I was tasked with fixing this issue to help both the system utilization issue as well as being able to accurately determine when a top-level workflow is indeed complete. I theorized that we were in fact under utilizing jBPM and that it is the proper way to handle this task. Initially I used the
forEach block which would iterate through all the new work orders. Instead of invoking the worker directly I recursively called this new handler I created. As each process completed it was returning the child workflows allowing jBPM to further invoke all child workflows. This worked really well causing all child workflows to finish up prior to considering its parent is complete.

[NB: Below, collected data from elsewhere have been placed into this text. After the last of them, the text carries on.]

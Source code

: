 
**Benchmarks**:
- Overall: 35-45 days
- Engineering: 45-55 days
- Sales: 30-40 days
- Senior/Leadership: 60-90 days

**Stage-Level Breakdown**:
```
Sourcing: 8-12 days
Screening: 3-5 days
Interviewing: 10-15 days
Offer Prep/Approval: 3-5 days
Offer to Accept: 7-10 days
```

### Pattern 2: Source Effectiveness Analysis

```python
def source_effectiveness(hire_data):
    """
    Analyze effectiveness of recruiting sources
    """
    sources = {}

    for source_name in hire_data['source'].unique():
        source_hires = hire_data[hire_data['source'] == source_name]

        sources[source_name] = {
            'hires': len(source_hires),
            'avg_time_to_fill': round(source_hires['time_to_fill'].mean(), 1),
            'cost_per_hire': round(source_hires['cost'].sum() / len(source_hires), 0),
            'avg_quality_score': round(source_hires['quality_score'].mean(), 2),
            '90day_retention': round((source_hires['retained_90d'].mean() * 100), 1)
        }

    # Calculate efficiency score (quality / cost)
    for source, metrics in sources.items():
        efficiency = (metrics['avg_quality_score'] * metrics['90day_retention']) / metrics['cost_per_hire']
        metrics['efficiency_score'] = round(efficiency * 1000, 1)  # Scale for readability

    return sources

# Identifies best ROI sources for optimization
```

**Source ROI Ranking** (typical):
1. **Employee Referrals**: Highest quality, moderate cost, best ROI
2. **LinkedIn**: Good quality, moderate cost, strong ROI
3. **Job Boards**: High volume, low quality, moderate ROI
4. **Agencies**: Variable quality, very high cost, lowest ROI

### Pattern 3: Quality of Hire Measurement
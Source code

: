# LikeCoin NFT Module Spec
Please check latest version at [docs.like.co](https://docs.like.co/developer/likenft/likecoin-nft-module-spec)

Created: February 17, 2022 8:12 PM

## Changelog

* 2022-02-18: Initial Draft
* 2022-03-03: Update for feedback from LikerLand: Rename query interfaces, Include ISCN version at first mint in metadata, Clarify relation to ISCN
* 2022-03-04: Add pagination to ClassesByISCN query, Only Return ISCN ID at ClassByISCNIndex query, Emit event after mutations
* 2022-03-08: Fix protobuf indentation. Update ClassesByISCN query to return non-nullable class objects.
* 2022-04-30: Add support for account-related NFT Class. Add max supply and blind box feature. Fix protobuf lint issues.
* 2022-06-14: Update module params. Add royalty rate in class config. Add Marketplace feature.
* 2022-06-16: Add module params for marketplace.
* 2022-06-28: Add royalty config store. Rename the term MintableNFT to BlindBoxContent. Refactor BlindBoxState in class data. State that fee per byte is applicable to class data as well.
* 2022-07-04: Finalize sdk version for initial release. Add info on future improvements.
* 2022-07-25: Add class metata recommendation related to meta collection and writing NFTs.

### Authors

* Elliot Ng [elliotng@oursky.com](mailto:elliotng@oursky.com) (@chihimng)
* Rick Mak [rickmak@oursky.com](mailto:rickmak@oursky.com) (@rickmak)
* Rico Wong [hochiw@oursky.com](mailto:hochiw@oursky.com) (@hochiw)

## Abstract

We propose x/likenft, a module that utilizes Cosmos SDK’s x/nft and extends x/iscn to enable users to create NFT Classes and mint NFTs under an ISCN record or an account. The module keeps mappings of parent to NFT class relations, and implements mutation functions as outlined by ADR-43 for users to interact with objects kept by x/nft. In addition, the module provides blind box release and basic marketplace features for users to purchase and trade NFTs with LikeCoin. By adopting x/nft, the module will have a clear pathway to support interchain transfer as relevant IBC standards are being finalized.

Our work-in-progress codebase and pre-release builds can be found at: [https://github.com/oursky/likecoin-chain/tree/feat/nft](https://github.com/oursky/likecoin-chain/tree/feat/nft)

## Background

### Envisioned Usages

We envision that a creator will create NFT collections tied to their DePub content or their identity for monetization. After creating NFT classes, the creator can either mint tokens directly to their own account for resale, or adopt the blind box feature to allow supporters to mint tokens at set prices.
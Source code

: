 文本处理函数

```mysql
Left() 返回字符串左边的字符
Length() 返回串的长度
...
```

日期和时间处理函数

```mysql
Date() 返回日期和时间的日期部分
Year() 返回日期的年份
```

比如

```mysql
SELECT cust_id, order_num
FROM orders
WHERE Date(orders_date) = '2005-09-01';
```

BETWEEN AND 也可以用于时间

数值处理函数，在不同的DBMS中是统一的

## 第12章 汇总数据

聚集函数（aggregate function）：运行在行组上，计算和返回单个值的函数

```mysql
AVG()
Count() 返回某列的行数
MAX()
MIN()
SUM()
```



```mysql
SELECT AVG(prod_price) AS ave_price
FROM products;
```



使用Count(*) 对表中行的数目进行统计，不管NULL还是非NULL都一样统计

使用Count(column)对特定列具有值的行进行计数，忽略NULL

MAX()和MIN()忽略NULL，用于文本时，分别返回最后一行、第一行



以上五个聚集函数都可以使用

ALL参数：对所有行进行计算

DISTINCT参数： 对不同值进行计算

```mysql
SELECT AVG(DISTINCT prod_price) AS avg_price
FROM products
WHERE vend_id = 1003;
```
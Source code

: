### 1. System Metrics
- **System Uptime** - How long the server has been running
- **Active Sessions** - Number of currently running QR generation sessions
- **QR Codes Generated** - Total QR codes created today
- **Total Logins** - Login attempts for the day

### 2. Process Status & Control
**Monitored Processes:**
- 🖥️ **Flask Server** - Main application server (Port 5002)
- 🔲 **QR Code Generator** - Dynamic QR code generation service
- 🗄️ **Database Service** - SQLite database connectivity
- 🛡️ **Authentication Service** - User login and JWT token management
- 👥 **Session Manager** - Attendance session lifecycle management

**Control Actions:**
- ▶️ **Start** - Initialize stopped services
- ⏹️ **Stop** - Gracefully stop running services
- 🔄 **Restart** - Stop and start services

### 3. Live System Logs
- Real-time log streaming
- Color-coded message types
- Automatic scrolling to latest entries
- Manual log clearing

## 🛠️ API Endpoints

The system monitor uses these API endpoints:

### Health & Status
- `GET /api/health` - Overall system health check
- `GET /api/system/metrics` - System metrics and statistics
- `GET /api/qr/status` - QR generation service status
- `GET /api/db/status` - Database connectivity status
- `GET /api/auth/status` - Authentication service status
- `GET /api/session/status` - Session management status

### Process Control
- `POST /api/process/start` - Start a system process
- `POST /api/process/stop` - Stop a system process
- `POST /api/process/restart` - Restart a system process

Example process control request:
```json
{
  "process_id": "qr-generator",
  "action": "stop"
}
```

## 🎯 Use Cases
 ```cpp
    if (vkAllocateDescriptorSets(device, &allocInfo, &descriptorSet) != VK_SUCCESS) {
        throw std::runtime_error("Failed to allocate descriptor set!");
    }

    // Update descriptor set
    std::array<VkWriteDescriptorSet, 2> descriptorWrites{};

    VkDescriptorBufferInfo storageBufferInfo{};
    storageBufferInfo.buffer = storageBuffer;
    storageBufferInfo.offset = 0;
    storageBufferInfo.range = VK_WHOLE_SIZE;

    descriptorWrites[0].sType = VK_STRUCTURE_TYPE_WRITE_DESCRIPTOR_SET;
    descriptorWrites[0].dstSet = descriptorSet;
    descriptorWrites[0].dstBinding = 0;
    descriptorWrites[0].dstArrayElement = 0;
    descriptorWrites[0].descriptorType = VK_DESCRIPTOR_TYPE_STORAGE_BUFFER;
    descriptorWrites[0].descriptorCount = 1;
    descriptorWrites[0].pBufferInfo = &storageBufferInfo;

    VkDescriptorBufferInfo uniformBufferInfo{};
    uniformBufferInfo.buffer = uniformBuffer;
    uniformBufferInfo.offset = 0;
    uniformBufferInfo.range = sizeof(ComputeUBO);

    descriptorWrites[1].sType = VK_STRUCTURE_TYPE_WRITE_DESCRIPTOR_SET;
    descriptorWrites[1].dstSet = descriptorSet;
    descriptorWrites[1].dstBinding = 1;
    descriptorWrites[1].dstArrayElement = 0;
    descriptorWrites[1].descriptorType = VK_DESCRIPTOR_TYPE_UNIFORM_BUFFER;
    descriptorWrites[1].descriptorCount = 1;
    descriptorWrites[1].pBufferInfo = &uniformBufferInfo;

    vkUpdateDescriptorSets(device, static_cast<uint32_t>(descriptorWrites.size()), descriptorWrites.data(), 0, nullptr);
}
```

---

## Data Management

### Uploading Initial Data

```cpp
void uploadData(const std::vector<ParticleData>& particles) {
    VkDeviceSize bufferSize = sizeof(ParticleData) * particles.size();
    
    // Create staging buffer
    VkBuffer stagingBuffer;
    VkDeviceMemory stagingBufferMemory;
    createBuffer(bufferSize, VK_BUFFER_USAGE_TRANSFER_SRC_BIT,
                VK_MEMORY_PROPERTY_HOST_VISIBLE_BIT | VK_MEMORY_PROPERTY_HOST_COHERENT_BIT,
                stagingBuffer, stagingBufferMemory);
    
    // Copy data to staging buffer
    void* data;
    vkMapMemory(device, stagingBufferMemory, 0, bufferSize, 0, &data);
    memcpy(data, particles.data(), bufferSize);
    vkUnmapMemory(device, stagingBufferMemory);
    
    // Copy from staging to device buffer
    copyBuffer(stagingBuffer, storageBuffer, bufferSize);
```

Unfortunately, after some testing this proved to be a disappointment with respect to performance. The
forEach loop is blocking and is single threaded. That means for each child workflow you had to wait for its sibling to complete. This was a tremendous under-utilization of resources and really slowed down performance. I had attempted to optimize in other areas, but this was the bottleneck. I redesigned this quickly and got rid of the
forEach loop instead I handle this but submitting the
Runnable tasks directly to my threadpool. Now I did have to track those tasks completion which was an added complexity. This was well worth it. The end result yielded performance even faster than the initial non nested version. I strongly recommend this approach for large scale workflows that are utilizing a jBPM engine. This project was using an slightly older version of jBPM (5.5.0.Final) but I think this design would still be useful even with 6.X.X. I hope to post some sample code soon to better illustrate how to leverage this technique.
As for the other issue of clogging the system, now we can manually adjust how many “child workflows” consume the thread-pool. In fact, I configured it so that once the thread-pool became full instead of queuing up the next child workflow, it was run serially. This was necessary because the child workflows determined when the parents were deemed completed. That meant if the child workflows were queued up…it may be possible that the parent workflow could result in a deadlock and never complete. Forcing them to run serially would be slower but would ensure an eventual completion.
To all those that understand appreciate this, enjoy!